YOUR INSTRUCTIONS
In the listing that follows, the range to quote begins at the line that has "- The space" and ends after the line that has "The solution leverages"; quote it verbatim and add nothing.

DATA RECORDS
%%

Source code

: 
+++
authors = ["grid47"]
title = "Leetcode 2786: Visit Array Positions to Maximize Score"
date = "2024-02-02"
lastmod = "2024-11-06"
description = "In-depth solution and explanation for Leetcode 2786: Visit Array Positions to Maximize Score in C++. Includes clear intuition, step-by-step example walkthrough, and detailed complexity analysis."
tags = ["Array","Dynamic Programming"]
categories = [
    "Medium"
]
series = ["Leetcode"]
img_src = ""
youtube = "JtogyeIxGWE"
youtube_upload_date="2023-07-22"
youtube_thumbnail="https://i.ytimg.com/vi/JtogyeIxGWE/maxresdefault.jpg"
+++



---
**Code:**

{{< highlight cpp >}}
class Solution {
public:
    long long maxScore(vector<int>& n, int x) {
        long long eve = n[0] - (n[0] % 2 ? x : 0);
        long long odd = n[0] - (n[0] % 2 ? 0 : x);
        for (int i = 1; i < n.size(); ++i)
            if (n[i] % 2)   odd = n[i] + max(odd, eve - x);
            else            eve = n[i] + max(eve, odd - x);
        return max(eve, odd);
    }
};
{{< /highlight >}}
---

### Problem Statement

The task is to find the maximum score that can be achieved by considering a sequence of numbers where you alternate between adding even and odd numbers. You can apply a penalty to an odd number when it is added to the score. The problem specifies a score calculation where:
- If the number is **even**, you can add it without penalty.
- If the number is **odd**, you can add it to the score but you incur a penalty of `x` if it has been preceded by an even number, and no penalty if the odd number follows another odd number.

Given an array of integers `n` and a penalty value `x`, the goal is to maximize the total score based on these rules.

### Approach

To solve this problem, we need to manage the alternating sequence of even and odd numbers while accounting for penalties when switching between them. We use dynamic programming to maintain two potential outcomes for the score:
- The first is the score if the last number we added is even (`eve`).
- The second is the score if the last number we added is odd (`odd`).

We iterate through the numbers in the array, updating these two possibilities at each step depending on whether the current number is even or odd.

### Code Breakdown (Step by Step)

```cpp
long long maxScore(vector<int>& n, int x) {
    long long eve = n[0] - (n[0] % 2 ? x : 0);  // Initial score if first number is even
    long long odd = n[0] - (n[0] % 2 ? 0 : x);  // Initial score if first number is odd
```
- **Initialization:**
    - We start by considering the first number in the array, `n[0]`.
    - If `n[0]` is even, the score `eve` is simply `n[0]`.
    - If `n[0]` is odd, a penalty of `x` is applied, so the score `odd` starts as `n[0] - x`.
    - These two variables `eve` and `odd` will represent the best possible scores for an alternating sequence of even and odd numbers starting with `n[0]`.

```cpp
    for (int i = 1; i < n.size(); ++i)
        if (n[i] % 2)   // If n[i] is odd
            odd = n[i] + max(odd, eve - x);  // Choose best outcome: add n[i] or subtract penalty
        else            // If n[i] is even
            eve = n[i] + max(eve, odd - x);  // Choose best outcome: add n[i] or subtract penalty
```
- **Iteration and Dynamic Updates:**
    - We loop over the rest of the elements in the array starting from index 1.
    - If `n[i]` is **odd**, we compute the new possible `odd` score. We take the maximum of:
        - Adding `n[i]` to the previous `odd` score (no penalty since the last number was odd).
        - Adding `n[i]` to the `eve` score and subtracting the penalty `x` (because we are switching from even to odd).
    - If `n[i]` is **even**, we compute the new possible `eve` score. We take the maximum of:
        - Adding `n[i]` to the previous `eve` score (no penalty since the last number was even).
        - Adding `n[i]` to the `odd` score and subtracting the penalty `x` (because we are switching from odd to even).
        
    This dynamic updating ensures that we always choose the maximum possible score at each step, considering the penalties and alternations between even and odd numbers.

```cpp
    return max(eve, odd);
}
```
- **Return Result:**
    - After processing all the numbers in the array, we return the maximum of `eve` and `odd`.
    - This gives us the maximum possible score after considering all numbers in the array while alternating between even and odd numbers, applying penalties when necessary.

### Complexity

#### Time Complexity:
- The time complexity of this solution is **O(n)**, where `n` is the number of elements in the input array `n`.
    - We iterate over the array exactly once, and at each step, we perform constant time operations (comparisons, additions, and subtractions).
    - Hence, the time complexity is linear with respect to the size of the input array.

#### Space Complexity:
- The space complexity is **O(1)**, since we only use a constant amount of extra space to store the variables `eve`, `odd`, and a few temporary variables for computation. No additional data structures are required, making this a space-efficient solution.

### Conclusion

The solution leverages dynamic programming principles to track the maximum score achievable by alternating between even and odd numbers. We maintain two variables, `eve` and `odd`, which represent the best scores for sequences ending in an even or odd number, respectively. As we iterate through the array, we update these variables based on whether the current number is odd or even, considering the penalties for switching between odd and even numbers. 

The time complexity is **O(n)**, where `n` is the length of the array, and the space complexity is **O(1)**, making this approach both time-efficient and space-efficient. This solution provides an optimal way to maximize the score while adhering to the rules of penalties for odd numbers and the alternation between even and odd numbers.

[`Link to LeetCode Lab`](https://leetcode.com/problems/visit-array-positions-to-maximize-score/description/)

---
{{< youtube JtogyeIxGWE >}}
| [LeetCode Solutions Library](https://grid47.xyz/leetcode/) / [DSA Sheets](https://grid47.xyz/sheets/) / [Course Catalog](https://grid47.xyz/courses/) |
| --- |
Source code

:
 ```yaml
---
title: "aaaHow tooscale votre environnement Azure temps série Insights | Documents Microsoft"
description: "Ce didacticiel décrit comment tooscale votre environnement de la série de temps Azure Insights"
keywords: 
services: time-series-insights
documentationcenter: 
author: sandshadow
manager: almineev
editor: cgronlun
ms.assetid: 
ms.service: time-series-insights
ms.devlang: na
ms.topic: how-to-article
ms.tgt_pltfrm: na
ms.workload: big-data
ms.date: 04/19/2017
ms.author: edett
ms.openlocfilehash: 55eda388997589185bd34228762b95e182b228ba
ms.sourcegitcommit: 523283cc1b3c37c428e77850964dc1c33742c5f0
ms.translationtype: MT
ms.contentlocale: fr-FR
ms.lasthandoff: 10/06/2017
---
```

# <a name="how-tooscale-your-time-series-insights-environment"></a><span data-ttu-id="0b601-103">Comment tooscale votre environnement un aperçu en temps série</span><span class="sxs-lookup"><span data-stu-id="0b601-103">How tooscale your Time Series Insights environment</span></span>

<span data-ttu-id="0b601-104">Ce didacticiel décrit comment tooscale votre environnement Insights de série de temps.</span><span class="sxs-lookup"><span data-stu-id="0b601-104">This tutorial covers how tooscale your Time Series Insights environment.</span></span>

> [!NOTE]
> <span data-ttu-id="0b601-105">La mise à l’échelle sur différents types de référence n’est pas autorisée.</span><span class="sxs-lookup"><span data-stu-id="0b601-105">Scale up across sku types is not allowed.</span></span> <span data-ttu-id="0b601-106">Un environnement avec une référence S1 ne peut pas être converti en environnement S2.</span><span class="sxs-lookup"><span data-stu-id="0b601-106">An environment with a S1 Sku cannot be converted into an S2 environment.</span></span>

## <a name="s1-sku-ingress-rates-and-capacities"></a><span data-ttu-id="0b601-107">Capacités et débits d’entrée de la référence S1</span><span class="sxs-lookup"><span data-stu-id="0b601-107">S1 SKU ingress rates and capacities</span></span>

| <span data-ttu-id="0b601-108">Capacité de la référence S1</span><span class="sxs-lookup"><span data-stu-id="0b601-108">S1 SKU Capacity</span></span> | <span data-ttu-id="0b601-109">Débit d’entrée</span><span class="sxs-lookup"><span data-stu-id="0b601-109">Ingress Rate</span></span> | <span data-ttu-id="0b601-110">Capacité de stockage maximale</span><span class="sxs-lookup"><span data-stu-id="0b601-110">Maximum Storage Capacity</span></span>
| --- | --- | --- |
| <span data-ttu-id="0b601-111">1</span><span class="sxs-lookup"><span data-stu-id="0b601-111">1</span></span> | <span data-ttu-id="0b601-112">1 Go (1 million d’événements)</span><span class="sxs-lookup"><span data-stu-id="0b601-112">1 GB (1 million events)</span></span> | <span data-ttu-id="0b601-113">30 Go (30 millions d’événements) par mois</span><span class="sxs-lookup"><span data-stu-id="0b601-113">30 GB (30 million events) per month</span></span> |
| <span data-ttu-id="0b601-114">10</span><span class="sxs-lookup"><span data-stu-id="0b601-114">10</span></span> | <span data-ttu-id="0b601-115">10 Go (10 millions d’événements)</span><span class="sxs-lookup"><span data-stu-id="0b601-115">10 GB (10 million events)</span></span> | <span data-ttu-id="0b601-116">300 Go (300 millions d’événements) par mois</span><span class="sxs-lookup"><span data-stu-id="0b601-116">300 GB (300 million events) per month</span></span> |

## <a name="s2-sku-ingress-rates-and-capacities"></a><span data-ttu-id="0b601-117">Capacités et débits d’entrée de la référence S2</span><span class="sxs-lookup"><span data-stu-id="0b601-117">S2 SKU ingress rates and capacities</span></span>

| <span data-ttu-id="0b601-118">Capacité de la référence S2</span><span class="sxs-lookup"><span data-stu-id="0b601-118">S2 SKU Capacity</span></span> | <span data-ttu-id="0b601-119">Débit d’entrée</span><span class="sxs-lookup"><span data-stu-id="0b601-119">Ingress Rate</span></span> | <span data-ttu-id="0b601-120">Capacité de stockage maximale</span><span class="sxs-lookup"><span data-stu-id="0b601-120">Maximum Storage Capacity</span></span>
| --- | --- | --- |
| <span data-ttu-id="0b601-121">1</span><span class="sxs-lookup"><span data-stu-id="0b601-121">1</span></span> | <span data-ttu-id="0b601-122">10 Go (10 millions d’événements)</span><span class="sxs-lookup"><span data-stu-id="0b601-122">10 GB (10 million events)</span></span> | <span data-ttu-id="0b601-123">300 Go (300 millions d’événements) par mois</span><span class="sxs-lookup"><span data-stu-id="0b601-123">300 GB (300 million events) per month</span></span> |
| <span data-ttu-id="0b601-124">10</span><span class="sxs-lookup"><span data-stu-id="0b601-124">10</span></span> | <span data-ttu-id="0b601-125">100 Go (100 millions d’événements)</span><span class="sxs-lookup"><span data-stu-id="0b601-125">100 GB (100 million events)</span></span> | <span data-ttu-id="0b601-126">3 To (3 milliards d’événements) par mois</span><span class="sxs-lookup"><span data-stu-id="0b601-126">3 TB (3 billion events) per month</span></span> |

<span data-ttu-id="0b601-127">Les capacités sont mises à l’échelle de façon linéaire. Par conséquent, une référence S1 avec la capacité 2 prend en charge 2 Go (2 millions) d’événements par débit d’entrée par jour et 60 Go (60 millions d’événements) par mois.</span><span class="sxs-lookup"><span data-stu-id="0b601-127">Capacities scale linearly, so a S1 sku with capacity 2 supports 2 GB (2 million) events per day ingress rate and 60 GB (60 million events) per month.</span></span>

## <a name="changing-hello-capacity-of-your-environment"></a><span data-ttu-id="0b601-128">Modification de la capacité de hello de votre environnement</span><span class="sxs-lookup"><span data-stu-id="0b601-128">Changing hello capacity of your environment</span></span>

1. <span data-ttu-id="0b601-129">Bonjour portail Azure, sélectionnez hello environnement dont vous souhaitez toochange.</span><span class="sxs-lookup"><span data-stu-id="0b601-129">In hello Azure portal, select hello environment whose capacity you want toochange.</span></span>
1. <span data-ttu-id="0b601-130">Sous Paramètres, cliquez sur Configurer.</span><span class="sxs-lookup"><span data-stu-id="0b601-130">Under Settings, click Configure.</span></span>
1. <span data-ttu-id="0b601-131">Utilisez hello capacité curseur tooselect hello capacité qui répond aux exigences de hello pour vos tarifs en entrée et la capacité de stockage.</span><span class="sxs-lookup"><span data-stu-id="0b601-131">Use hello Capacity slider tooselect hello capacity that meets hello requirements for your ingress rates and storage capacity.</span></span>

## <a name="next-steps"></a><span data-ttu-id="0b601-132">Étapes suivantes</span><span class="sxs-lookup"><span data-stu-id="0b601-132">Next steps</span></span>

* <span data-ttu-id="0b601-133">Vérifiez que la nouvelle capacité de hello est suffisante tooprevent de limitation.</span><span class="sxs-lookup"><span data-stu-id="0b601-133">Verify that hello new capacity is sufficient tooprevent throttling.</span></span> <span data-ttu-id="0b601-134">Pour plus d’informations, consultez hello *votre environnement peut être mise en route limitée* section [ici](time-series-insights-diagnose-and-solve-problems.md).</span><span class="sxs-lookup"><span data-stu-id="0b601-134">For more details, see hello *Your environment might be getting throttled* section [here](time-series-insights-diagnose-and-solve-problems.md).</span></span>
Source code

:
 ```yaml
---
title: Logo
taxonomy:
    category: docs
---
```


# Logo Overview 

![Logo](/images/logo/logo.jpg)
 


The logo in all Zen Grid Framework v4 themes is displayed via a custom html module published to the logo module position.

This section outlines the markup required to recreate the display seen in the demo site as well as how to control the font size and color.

%%

RESPONSE TO THE EXERCISE
- The space complexity is **O(1)**, since we only use a constant amount of extra space to store the variables `eve`, `odd`, and a few temporary variables for computation. No additional data structures are required, making this a space-efficient solution.

### Conclusion

The solution leverages dynamic programming principles to track the maximum score achievable by alternating between even and odd numbers. We maintain two variables, `eve` and `odd`, which represent the best scores for sequences ending in an even or odd number, respectively. As we iterate through the array, we update these variables based on whether the current number is odd or even, considering the penalties for switching between odd and even numbers. 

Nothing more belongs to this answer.